Strangled by sanctions, bankrupted by military spending and almost entirely economically reliant on a Communist titan intent on pushing its own interests – almost 40 years ago, these words could have described the reunified Socialist Republic of Vietnam, still struggling to rebuild its shattered economy from decades of war in the face of debilitating economic sanctions. Today, they describe North Korea.

Rumours that the next summit between the Democratic People’s Republic of Korea (DPRK) supreme leader Kim Jong-un and US President Donald Trump may be held in Vietnam have reignited speculation that the North has its eyes firmly fixed on the economic reforms that transformed Vietnam from a pariah state to one of Southeast Asia’s most rapidly growing economies ­– and a nation that has struck a delicate balance between the wealth of neighbouring China and its former foe, the United States. Nor has the comparison escaped the notice of the leadership – both US Secretary of State Mike Pompeo and, apparently, Kim Jong-un himself have cited the socialist republic’s Doi Moi – or renovation – reforms as an inspiration for North Korea’s economic future.

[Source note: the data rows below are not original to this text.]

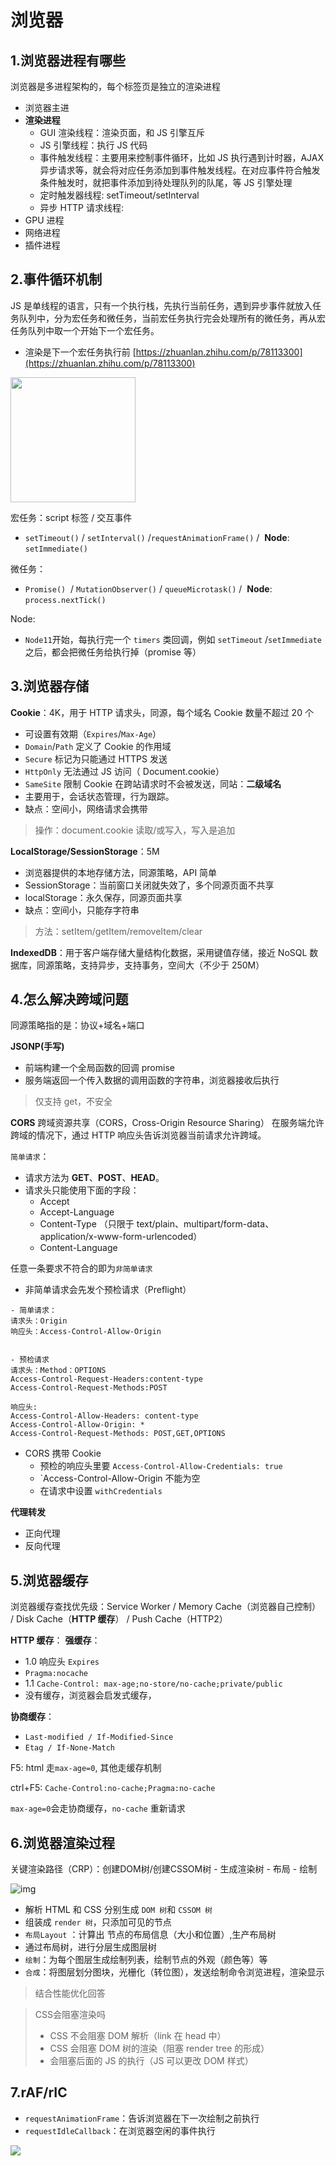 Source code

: # 浏览器

## 1.浏览器进程有哪些

浏览器是多进程架构的，每个标签页是独立的渲染进程

- 浏览器主进
- **渲染进程**
  - GUI 渲染线程：渲染页面，和 JS 引擎互斥
  - JS 引擎线程：执行 JS 代码
  - 事件触发线程：主要用来控制事件循环，比如 JS 执行遇到计时器，AJAX 异步请求等，就会将对应任务添加到事件触发线程。在对应事件符合触发条件触发时，就把事件添加到待处理队列的队尾，等 JS 引擎处理
  - 定时触发器线程: setTimeout/setInterval
  - 异步 HTTP 请求线程:
- GPU 进程
- 网络进程
- 插件进程



## 2.事件循环机制

JS 是单线程的语言，只有一个执行栈，先执行当前任务，遇到异步事件就放入任务队列中，分为宏任务和微任务，当前宏任务执行完会处理所有的微任务，再从宏任务队列中取一个开始下一个宏任务。

- 渲染是下一个宏任务执行前 [https://zhuanlan.zhihu.com/p/78113300](https://zhuanlan.zhihu.com/p/78113300)

<img src="./img/1654402275546-74fadbb4-590b-42cb-9079-9df66ae710ed.png"  width="200"  style="margin: 0 auto;" />

宏任务：script 标签 / 交互事件

- `setTimeout()` / `setInterval()` /`requestAnimationFrame()` /  **Node**: `setImmediate()`

微任务：

- `Promise()`  / `MutationObserver()` / `queueMicrotask()` /  **Node**: `process.nextTick()`

Node:

- `Node11`开始，每执行完一个 `timers` 类回调，例如 `setTimeout` /`setImmediate` 之后，都会把微任务给执行掉（promise 等）



## 3.浏览器存储

**Cookie**：4K，用于 HTTP 请求头，同源，每个域名 Cookie 数量不超过 20 个

- 可设置有效期（`Expires`/`Max-Age`）
- `Domain`/`Path` 定义了 Cookie 的作用域
- `Secure` 标记为只能通过 HTTPS 发送
- `HttpOnly` 无法通过 JS 访问（ Document.cookie）
- `SameSite` 限制 Cookie 在跨站请求时不会被发送，同站：**二级域名**
- 主要用于，会话状态管理，行为跟踪。
- 缺点：空间小，网络请求会携带

> 操作：document.cookie 读取/或写入，写入是追加

**LocalStorage/SessionStorage**：5M

- 浏览器提供的本地存储方法，同源策略，API 简单
- SessionStorage：当前窗口关闭就失效了，多个同源页面不共享
- localStorage：永久保存，同源页面共享
- 缺点：空间小，只能存字符串

> 方法：setItem/getItem/removeItem/clear

**IndexedDB**：用于客户端存储大量结构化数据，采用键值存储，接近 NoSQL 数据库，同源策略，支持异步，支持事务，空间大（不少于 250M）



## 4.怎么解决跨域问题

同源策略指的是：协议+域名+端口

**JSONP(手写)**

- 前端构建一个全局函数的回调 promise
- 服务端返回一个传入数据的调用函数的字符串，浏览器接收后执行

> 仅支持 get，不安全

**CORS**
跨域资源共享（CORS，Cross-Origin Resource Sharing）
在服务端允许跨域的情况下，通过 HTTP 响应头告诉浏览器当前请求允许跨域。

`简单请求`：

- 请求方法为 **GET**、**POST**、**HEAD**。
- 请求头只能使用下面的字段：
  - Accept
  - Accept-Language
  - Content-Type （只限于 text/plain、multipart/form-data、application/x-www-form-urlencoded）
  - Content-Language

任意一条要求不符合的即为`非简单请求`

- 非简单请求会先发个预检请求（Preflight）

```
- 简单请求：
请求头：Origin
响应头：Access-Control-Allow-Origin


- 预检请求
请求头：Method：OPTIONS
Access-Control-Request-Headers:content-type
Access-Control-Request-Methods:POST

响应头:
Access-Control-Allow-Headers: content-type
Access-Control-Allow-Origin: *
Access-Control-Request-Methods: POST,GET,OPTIONS
```

- CORS 携带 Cookie
  - 预检的响应头里要 `Access-Control-Allow-Credentials: true`
  - `Access-Control-Allow-Origin 不能为空
  - 在请求中设置 `withCredentials`

**代理转发**

- 正向代理
- 反向代理



## 5.浏览器缓存

浏览器缓存查找优先级：Service Worker / Memory Cache（浏览器自己控制） / Disk Cache（**HTTP 缓存**） / Push Cache（HTTP2）

**HTTP 缓存**：
**强缓存**：

- 1.0 响应头 `Expires`
- `Pragma:nocache`
- 1.1 `Cache-Control: max-age;no-store/no-cache;private/public`
- 没有缓存，浏览器会启发式缓存，

**协商缓存**：

- `Last-modified / If-Modified-Since`
- `Etag / If-None-Match`

F5: html 走`max-age=0`, 其他走缓存机制

ctrl+F5: `Cache-Control:no-cache;Pragma:no-cache`

`max-age=0`会走协商缓存，`no-cache` 重新请求



## 6.浏览器渲染过程

关键渲染路径（CRP）：创建DOM树/创建CSSOM树 - 生成渲染树 - 布局 - 绘制

![img](./img/timg.76170e50.jpg)

- 解析 HTML 和 CSS 分别生成 `DOM 树`和 `CSSOM 树`
- 组装成 `render 树`，只添加可见的节点
- `布局Layout` ：计算出 节点的布局信息（大小和位置）,生产布局树
- 通过布局树，进行分层生成图层树
- `绘制`：为每个图层生成绘制列表，绘制节点的外观（颜色等）等
- `合成`：将图层划分图块，光栅化（转位图），发送绘制命令浏览进程，渲染显示



> 结合性能优化回答



> CSS会阻塞渲染吗
>
> - CSS 不会阻塞 DOM 解析（link 在 head 中）
> - CSS 会阻塞 DOM 树的渲染（阻塞 render tree 的形成）
> - 会阻塞后面的 JS 的执行（JS 可以更改 DOM 样式）
>



## 7.rAF/rIC

- `requestAnimationFrame`：告诉浏览器在下一次绘制之前执行
- `requestIdleCallback`：在浏览器空闲的事件执行

![](./img/1672830545319-0db35ee4-c45d-4dbf-9b95-31f5a19f0149.jpeg)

With a peace-hungry president leading the South and the North engaging in historic talks with the US president over the conditions of its re-entry into the international community, the idea of Doi Moi in the DPRK is a compelling one.

Khang Vu, a master’s candidate at Dartmouth College focusing on East Asian politics, said the informal market economy that had flourished in the DPRK since the ascension of Kim Jong-il suggested a clear parallel with the lead-up to Vietnam’s Doi Moi reforms.

“When you look at North Korea today, it looks a lot like Vietnam in the late 1970s and early 1980s,” he told Southeast Asia Globe. “In the early 1980s, the Vietnamese government tried to have some small-scale reforms, but mainly at a local level. If you look at North Korea right now, you will notice that the North Korean government has no control over the black market – the North Korean people have lots of access to the black market, which has spread across all of North Korea as the government failed to continue their public distribution system. And the people now have to fend for themselves or rely on trade with China.”

DPRK leader Kim Jong Un (L) being greeted by China’s President Xi Jinping (R) during a welcome ceremony at the Great Hall of the People in Beijing Photo: KCNA VIA KNS/AFP

For the Korean Workers’ Party, the spectre of an ostensibly communist nation combining one-party rule with a flourishing mixed-market economy may prove a promising path indeed. Lim Eunjung, assistant professor at Ritsumeikan University’s College of International Relations, said that Vietnam had managed to maintain its one-party political structure in the wake of a tidal wave of foreign investment and tourism from the wider world.

“I’m not 100% sure how really attractive the Vietnamese model is to the North Korean elites, but still, as a socialist [nation], they didn’t abandon their ideology,” she said. “In that sense, Vietnam is probably their sort of compromise between its own ideological goals or ambitions and economic growth and development – so it would be a good case to follow.”

But for those who have watched relations between the two communist nations deteriorate to new lows following the suspected use of a Vietnamese national in the brazen public assassination of Kim Jong-un’s half-brother in Kuala Lumpur International Airport in 2016, it seems unlikely that the infamously isolationist DPRK would be keen to follow in Vietnam’s footsteps. Balazs Szalontai, a historian at Korea University’s Department of North Korean Studies, said the much-vaunted “Vietnam model” that Pompeo is pushing seems to be little more than an exercise in PR from both sides of the negotiating table.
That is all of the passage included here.